Considering she had never beaten Sharapova in three previous meetings Muguruza could have been excused some outpouring of emotion as the Russian dumped a backhand into the net on match point.
Instead there was just the smallest of fist pumps and a look that said “job done, now on to the next one.”
Muguruza, 24, will now be favourite to reclaim the title she won two years ago by beating Serena Williams, even if top seed Simona Halep will be a formidable semi-final foe.
Asked if it was purely business, the reining Wimbledon champion snapped: “No. ‘Business’ is an ugly word!”
“I love playing tennis. You’re probably not smiling when you’re playing tennis, but I love playing on Chatrier. It’s one of my favourite courts. The crowd, the big stage,” she said.
“So deep inside it’s a great moment, even though you’re not, you know, smiling out there.”
She is yet to drop a set in Paris this year and spent only six hours on court to reach the last four.
Sharapova, 31, was supposed to provide her first real test but Muguruza swatted away the Russian with contemptuous ease.
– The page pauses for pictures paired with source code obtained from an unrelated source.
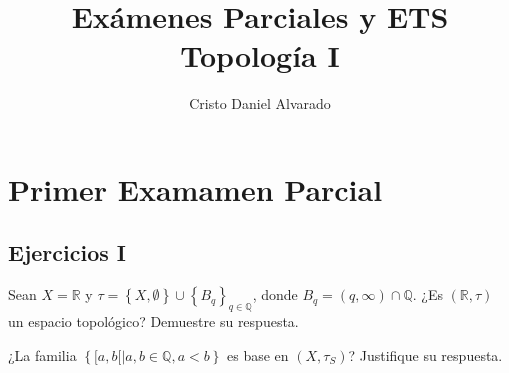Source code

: \documentclass[12pt]{report}
\theoremstyle{largebreak}
\begin{document}
    \setlength{\parskip}{5pt} %
    \setlength{\parindent}{12pt} %
    \title{Exámenes Parciales y ETS Topología I}
    \author{Cristo Daniel Alvarado}
    \maketitle

    \tableofcontents %


    \chapter{Primer Examamen Parcial}

    \section{Ejercicios I}

    \begin{excer}
        Sean $X=\mathbb{R}$ y $\tau=\left\{X,\emptyset \right\}\cup\left\{B_q\right\}_{q\in\mathbb{Q}}$, donde $B_q=(q,\infty)\cap\mathbb{Q}$. ¿Es $(\mathbb{R},\tau)$ un espacio topológico? Demuestre su respuesta.
    \end{excer}

    \begin{sol}
        
    \end{sol}

    \begin{excer}
        ¿La familia $\left\{[a,b[\big| a,b\in\mathbb{Q}, a<b \right\}$ es base en $(X,\tau_S)$? Justifique su respuesta.
    \end{excer}

    \begin{sol}
        
    \end{sol}
\end{document}
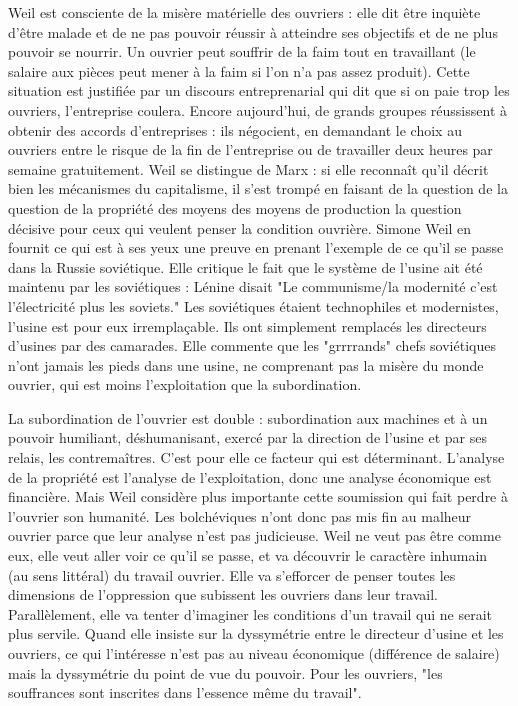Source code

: \documentclass[a4paper,12pt]{book}
\begin{document}
\par Weil est consciente de la misère matérielle des ouvriers : elle dit être inquiète d'être malade et de ne pas pouvoir réussir à atteindre ses objectifs et de ne plus pouvoir se nourrir. Un ouvrier peut souffrir de la faim tout en travaillant (le salaire aux pièces peut mener à la faim si l'on n'a pas assez produit). Cette situation est justifiée par un discours entreprenarial qui dit que si on paie trop les ouvriers, l'entreprise coulera. Encore aujourd'hui, de grands groupes réussissent à obtenir des accords d'entreprises : ils négocient, en demandant le choix au ouvriers entre le risque de la fin de l'entreprise ou de travailler deux heures par semaine gratuitement. Weil se distingue de Marx : si elle reconnaît qu'il décrit bien les mécanismes du capitalisme, il s'est trompé en faisant de la question de la question de la propriété des moyens des moyens de production la question décisive pour ceux qui veulent penser la condition ouvrière. Simone Weil en fournit ce qui est à ses yeux une preuve en prenant l'exemple de ce qu'il se passe dans la Russie soviétique. Elle critique le fait que le système de l'usine ait été maintenu par les soviétiques : Lénine disait "Le communisme/la modernité c'est l'électricité plus les soviets." Les soviétiques étaient technophiles et modernistes, l'usine est pour eux irremplaçable. Ils ont simplement remplacés les directeurs d'usines par des camarades. Elle commente que les "grrrrands" chefs soviétiques n'ont jamais les pieds dans une usine, ne comprenant pas la misère du monde ouvrier, qui est moins l'exploitation que la subordination.
\par La subordination de l'ouvrier est double : subordination aux machines et à un pouvoir humiliant, déshumanisant, exercé par la direction de l'usine et par ses relais, les contremaîtres. C'est pour elle ce facteur qui est déterminant. L'analyse de la propriété est l'analyse de l'exploitation, donc une analyse économique est financière. Mais Weil considère plus importante cette soumission qui fait perdre à l'ouvrier son humanité. Les bolchéviques n'ont donc pas mis fin au malheur ouvrier parce que leur analyse n'est pas judicieuse. Weil ne veut pas être comme eux, elle veut aller voir ce qu'il se passe, et va découvrir le caractère inhumain (au sens littéral) du travail ouvrier. Elle va s'efforcer de penser toutes les dimensions de l'oppression que subissent les ouvriers dans leur travail. Parallèlement, elle va tenter d'imaginer les conditions d'un travail qui ne serait plus servile. Quand elle insiste sur la dyssymétrie entre le directeur d'usine et les ouvriers, ce qui l'intéresse n'est pas au niveau économique (différence de salaire) mais la dyssymétrie du point de vue du pouvoir. Pour les ouvriers, "les souffrances sont inscrites dans l'essence même du travail".
\end{document}
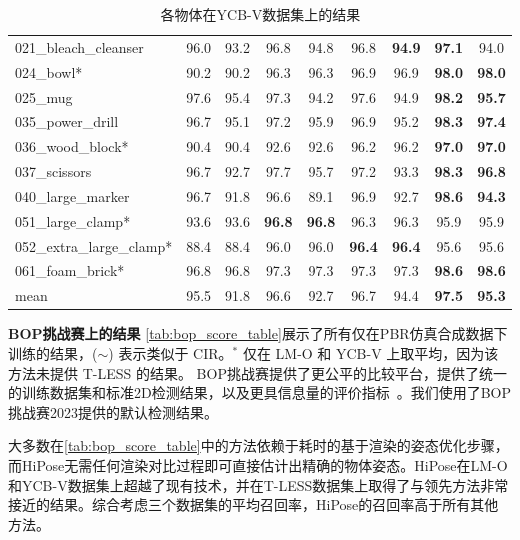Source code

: \begin{table}
{\begin{tabular}{@{}l|c|c|c|c|c|c|c|c@{}}
       021\_bleach\_cleanser  & 96.0&  93.2& 96.8 &94.8& 96.8& \textbf{94.9}            &\textbf{97.1}&	94.0\\
       024\_bowl*             & 90.2 &  90.2& 96.3& 96.3& 96.9& 96.9           &\textbf{98.0}	&\textbf{98.0}\\
       025\_mug               & 97.6&  95.4& 97.3& 94.2& 97.6& 94.9         & \textbf{98.2}	&\textbf{95.7}\\
       035\_power\_drill      & 96.7&  95.1& 97.2& 95.9& 96.9& 95.2           & \textbf{98.3}&	\textbf{97.4}\\
       036\_wood\_block*      & 90.4&  90.4& 92.6& 92.6& 96.2& 96.2           & \textbf{97.0}	&\textbf{97.0}\\
       037\_scissors          & 96.7&  92.7& 97.7& 95.7& 97.2& 93.3            &\textbf{98.3}&	\textbf{96.8}\\
       040\_large\_marker     & 96.7&  91.8& 96.6& 89.1& 96.9 &92.7          & \textbf{98.6}	&\textbf{94.3}\\
       051\_large\_clamp*     & 93.6&  93.6&  \textbf{96.8}& \textbf{96.8}& 96.3 &96.3          & 95.9&	95.9\\
       052\_extra\_large\_clamp* & 88.4&  88.4& 96.0& 96.0 &\textbf{96.4}& \textbf{96.4}         & 95.6&	95.6\\
       061\_foam\_brick*          & 96.8&  96.8& 97.3& 97.3& 97.3 &97.3       & \textbf{98.6}	&\textbf{98.6}\\
       \hline
       mean & 95.5&  91.8&  96.6 &92.7& 96.7 &94.4             &\textbf{97.5} &\textbf{95.3} \\
      \bottomrule
    \end{tabular}
    }
    \caption{各物体在YCB-V数据集上的结果}
    \label{tab:ycbv_full_results_AUC}
\end{table}

\textbf{BOP挑战赛上的结果 } \autoref{tab:bop_score_table}展示了所有仅在PBR仿真合成数据下训练的结果，($\sim$) 表示类似于 CIR\cite{lipson2022coupled}。$^*$ 仅在 LM-O 和 YCB-V 上取平均，因为该方法未提供 T-LESS 的结果。 BOP挑战赛提供了更公平的比较平台，提供了统一的训练数据集和标准2D检测结果，以及更具信息量的评价指标~\cite{hodan2018bop}。我们使用了BOP挑战赛2023提供的默认检测结果。



大多数在\autoref{tab:bop_score_table}中的方法依赖于耗时的基于渲染的姿态优化步骤，而HiPose无需任何渲染对比过程即可直接估计出精确的物体姿态。HiPose在LM-O和YCB-V数据集上超越了现有技术，并在T-LESS数据集上取得了与领先方法非常接近的结果。综合考虑三个数据集的平均召回率，HiPose的召回率高于所有其他方法。

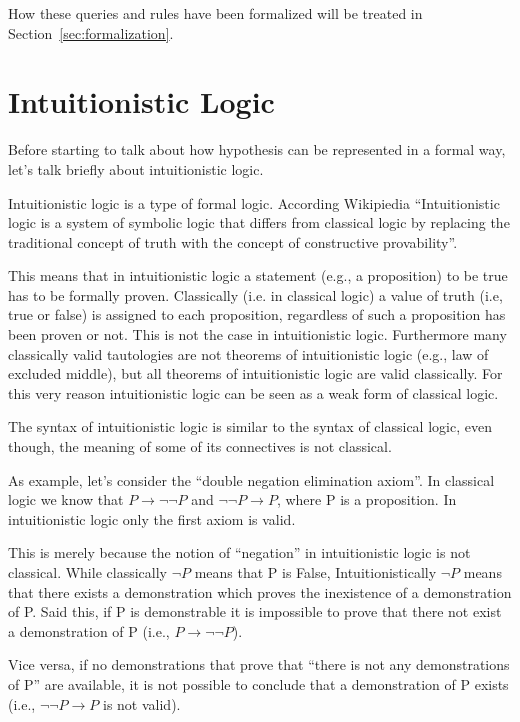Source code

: How these queries and rules have been formalized will be treated in
Section~\ref{sec:formalization}.

\section{Intuitionistic Logic}
\label{sec:il}
Before starting to talk about how hypothesis can be represented in a formal way,
let's talk briefly about intuitionistic logic.

Intuitionistic logic is a type of formal logic.
According Wikipiedia ``Intuitionistic logic is a system of symbolic logic that
differs from classical logic by replacing the traditional concept of truth with
the concept of constructive provability''.

This means that in intuitionistic logic a statement (e.g., a proposition) to be true
has to be formally proven.
Classically (i.e. in classical logic) a value of truth (i.e,
true or false) is assigned to each proposition, regardless of such a proposition
has been proven or not. This is not the case in intuitionistic logic. Furthermore
many classically valid tautologies are not theorems of intuitionistic logic (e.g.,
law of excluded middle), but all theorems of intuitionistic logic are valid classically. 
For this very reason intuitionistic logic can be seen as a weak form of classical logic.

The syntax of intuitionistic logic is similar to the syntax of classical logic,
even though, the meaning of some of its connectives is not classical.

As example, let's consider the ``double negation elimination axiom''.
In classical logic we know that $P \to \lnot\lnot P$ and $\lnot\lnot P \to  P$, where P
is a proposition. In intuitionistic logic only the first axiom is valid.

This is merely because the notion of ``negation'' in intuitionistic logic is not classical.
While classically $\lnot P$ means that P is False, Intuitionistically $\lnot P$ means that 
there exists a demonstration which proves the inexistence of a demonstration of P. 
Said this, if P is demonstrable it is impossible
to prove that there not exist a demonstration of P (i.e.,  $P \to \lnot\lnot P$).

Vice versa, if no demonstrations that prove that ``there is not any demonstrations of P'' are available,
it is not possible to conclude that a demonstration of P exists (i.e., $\lnot\lnot P \to  P$ is not
valid).


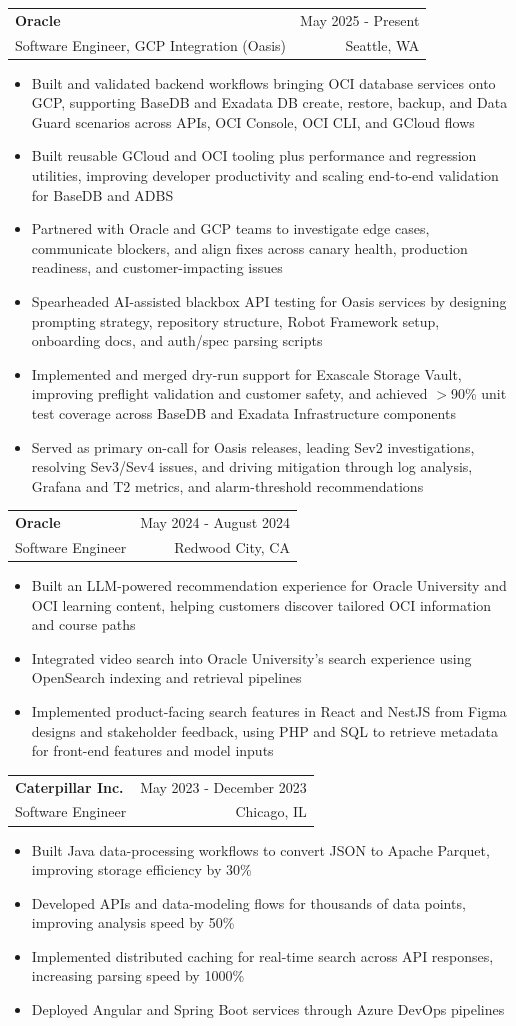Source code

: \documentclass[letterpaper,11pt]{article}
\makeatletter
\newcommand{\resumeItem}[1]{
  \item\small{
    {#1 \vspace{-2pt}}
  }
}
\newcommand{\resumeSubheading}[4]{
  \vspace{-2pt}\item
    \begin{tabular*}{0.97\textwidth}[t]{l@{\extracolsep{\fill}}r}
      \textbf{#1} & #2 \\
      {\small#3} & {\small #4} \\
    \end{tabular*}\vspace{-7pt}
}
\newcommand{\resumeItemListStart}{\begin{itemize}}
\newcommand{\resumeItemListEnd}{\end{itemize}\vspace{-5pt}}
\makeatother
\begin{document}
    \resumeSubheading
  {Oracle}{May 2025 - Present}
  {Software Engineer, GCP Integration (Oasis)}{Seattle, WA}
  \resumeItemListStart
    \resumeItem{Built and validated backend workflows bringing OCI database services onto GCP, supporting BaseDB and Exadata DB create, restore, backup, and Data Guard scenarios across APIs, OCI Console, OCI CLI, and GCloud flows}
    \resumeItem{Built reusable GCloud and OCI tooling plus performance and regression utilities, improving developer productivity and scaling end-to-end validation for BaseDB and ADBS}
    \resumeItem{Partnered with Oracle and GCP teams to investigate edge cases, communicate blockers, and align fixes across canary health, production readiness, and customer-impacting issues}
    \resumeItem{Spearheaded AI-assisted blackbox API testing for Oasis services by designing prompting strategy, repository structure, Robot Framework setup, onboarding docs, and auth/spec parsing scripts}
    \resumeItem{Implemented and merged dry-run support for Exascale Storage Vault, improving preflight validation and customer safety, and achieved $>$90\% unit test coverage across BaseDB and Exadata Infrastructure components}
    \resumeItem{Served as primary on-call for Oasis releases, leading Sev2 investigations, resolving Sev3/Sev4 issues, and driving mitigation through log analysis, Grafana and T2 metrics, and alarm-threshold recommendations}
  \resumeItemListEnd

    \resumeSubheading
      {Oracle}{May 2024 - August 2024}
      {Software Engineer}{Redwood City, CA}
      \resumeItemListStart
        \resumeItem{Built an LLM-powered recommendation experience for Oracle University and OCI learning content, helping customers discover tailored OCI information and course paths}
        \resumeItem{Integrated video search into Oracle University's search experience using OpenSearch indexing and retrieval pipelines}
        \resumeItem{Implemented product-facing search features in React and NestJS from Figma designs and stakeholder feedback, using PHP and SQL to retrieve metadata for front-end features and model inputs}
      \resumeItemListEnd

    \resumeSubheading
      {Caterpillar Inc.}{May 2023 - December 2023}
      {Software Engineer}{Chicago, IL}
      \resumeItemListStart
        \resumeItem{Built Java data-processing workflows to convert JSON to Apache Parquet, improving storage efficiency by 30\%}
        \resumeItem{Developed APIs and data-modeling flows for thousands of data points, improving analysis speed by 50\%}
        \resumeItem{Implemented distributed caching for real-time search across API responses, increasing parsing speed by 1000\%}
        \resumeItem{Deployed Angular and Spring Boot services through Azure DevOps pipelines}
      \resumeItemListEnd
\end{document}
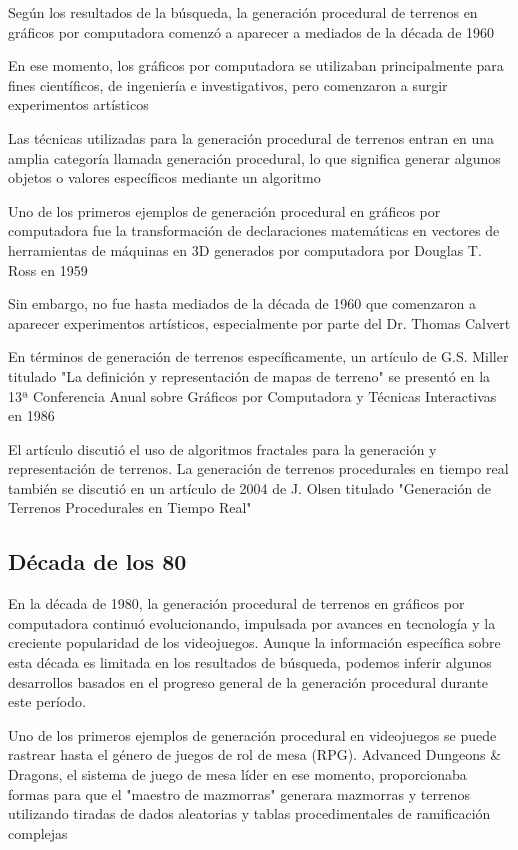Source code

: Según los resultados de la búsqueda, la generación procedural de terrenos en gráficos por computadora comenzó a aparecer a mediados de la década de 1960

En ese momento, los gráficos por computadora se utilizaban principalmente para fines científicos, de ingeniería e investigativos, pero comenzaron a surgir experimentos artísticos \cite{HistoryofComputerAnimation}

Las técnicas utilizadas para la generación procedural de terrenos entran en una amplia categoría llamada generación procedural, lo que significa generar algunos objetos o valores específicos mediante un algoritmo \cite{ComputerGraphicsLearningMaterials}

Uno de los primeros ejemplos de generación procedural en gráficos por computadora fue la transformación de declaraciones matemáticas en vectores de herramientas de máquinas en 3D generados por computadora por Douglas T. Ross en 1959\cite{ComputerGraphics}

Sin embargo, no fue hasta mediados de la década de 1960 que comenzaron a aparecer experimentos artísticos, especialmente por parte del Dr. Thomas Calvert

En términos de generación de terrenos específicamente, un artículo de G.S. Miller titulado "La definición y representación de mapas de terreno" se presentó en la 13ª Conferencia Anual sobre Gráficos por Computadora y Técnicas Interactivas en 1986 \cite{SurveyProceduralWorlds}

El artículo discutió el uso de algoritmos fractales para la generación y representación de terrenos. La generación de terrenos procedurales en tiempo real también se discutió en un artículo de 2004 de J. Olsen titulado "Generación de Terrenos Procedurales en Tiempo Real"
\subsection{Década de los 80}

En la década de 1980, la generación procedural de terrenos en gráficos por computadora continuó evolucionando, impulsada por avances en tecnología y la creciente popularidad de los videojuegos. Aunque la información específica sobre esta década es limitada en los resultados de búsqueda, podemos inferir algunos desarrollos basados en el progreso general de la generación procedural durante este período.

Uno de los primeros ejemplos de generación procedural en videojuegos se puede rastrear hasta el género de juegos de rol de mesa (RPG). Advanced Dungeons \& Dragons, el sistema de juego de mesa líder en ese momento, proporcionaba formas para que el "maestro de mazmorras" generara mazmorras y terrenos utilizando tiradas de dados aleatorias y tablas procedimentales de ramificación complejas

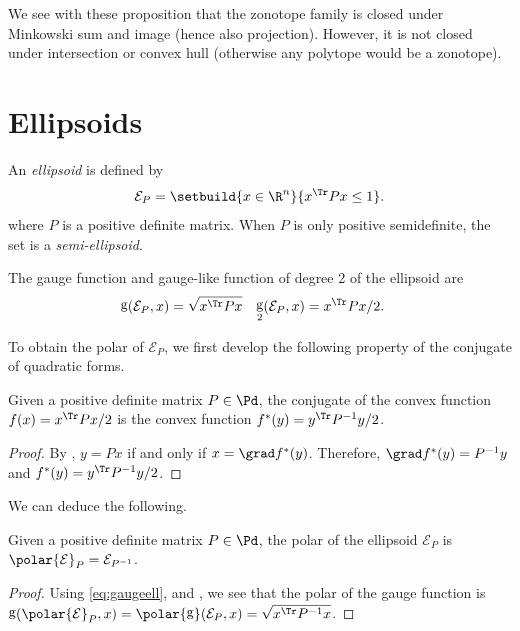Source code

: \documentclass[11pt,twoside,a4paper,openright]{uclouvain-thesis}
\DeclareMathOperator{\gauge}{g}
\begin{document}
We see with these proposition that the zonotope family is closed under
Minkowski sum and image (hence also projection).
However, it is not closed under intersection or convex hull (otherwise any polytope would be a zonotope).



\section{Ellipsoids}
\label{sec:ell}

An \emph{ellipsoid} is defined by
\begin{equation}
  \label{eq:ell}
  \mathcal{E}_P = \setbuild{x \in \R^n}{x^\Tr P x \leq 1}.
\end{equation}
where $P$ is a positive definite matrix.
When $P$ is only positive semidefinite, the set is a \emph{semi-ellipsoid}.

The gauge function and gauge-like function of degree 2 of the ellipsoid are
\begin{align}
  \label{eq:gaugeell}
  \gauge(\mathcal{E}_P, x) & = \sqrt{x^\Tr P x} &
  \gauge_2(\mathcal{E}_P, x) & = x^\Tr P x / 2.
\end{align}

To obtain the polar of $\mathcal{E}_P$, we first develop the following
property of the conjugate of quadratic forms.
\begin{myprop}
  \label{prop:conjquad}
  Given a positive definite matrix $P \in \Pd$, the conjugate of the convex function
  $f(x) = x^\Tr P x / 2$ is the convex function $f^*(y) = y^\Tr P^{-1} y / 2$.
  \begin{proof}
    By , $y = Px$ if and only if $x = \grad f^*(y)$.
    Therefore, $\grad f^*(y) = P^{-1}y$ and $f^*(y) = y^\Tr P^{-1} y / 2$.
  \end{proof}
\end{myprop}

We can deduce the following.
\begin{myprop}
  \label{prop:polarell}
  Given a positive definite matrix $P \in \Pd$, the polar of the ellipsoid $\mathcal{E}_P$
  is $\polar{\mathcal{E}}_P = \mathcal{E}_{P^{-1}}$.
  \begin{proof}
    Using \eqref{eq:gaugeell},  and ,
    we see that the polar of the gauge function is
    $\gauge(\polar{\mathcal{E}}_P, x) = \polar{\gauge}(\mathcal{E}_P, x) = \sqrt{x^\Tr P^{-1} x}$.
  \end{proof}
\end{myprop}
\end{document}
While Sharapova’s 27 unforced errors, including six double faults, makes ugly reading - many of them were as a result of the pressure building from the other side of the net where Muguruza’s heavier shots left her opponent huffing and puffing from the word go.
“I knew it was going to be an intense match, because I hadn’t played her for a long time. I knew she was a difficult player,” Muguruza, who was beaten by Sharapova in the quarter finals in 2014, said.
There was only one lapse, a dropped service game early in the second set, but Muguruza barely flinched before reeling off the next five games for the loss of six points.
“I wasn’t thinking so much about the result, but I just was thinking about not dropping my level, not giving her a single point, and I guess that helped my performance,” she said.
“When you play and you win against an ‘old-time’ player with a lot of experience, it gives you a lot of trust.
“These matches are the way you need to travel to get to the end of the tournament.”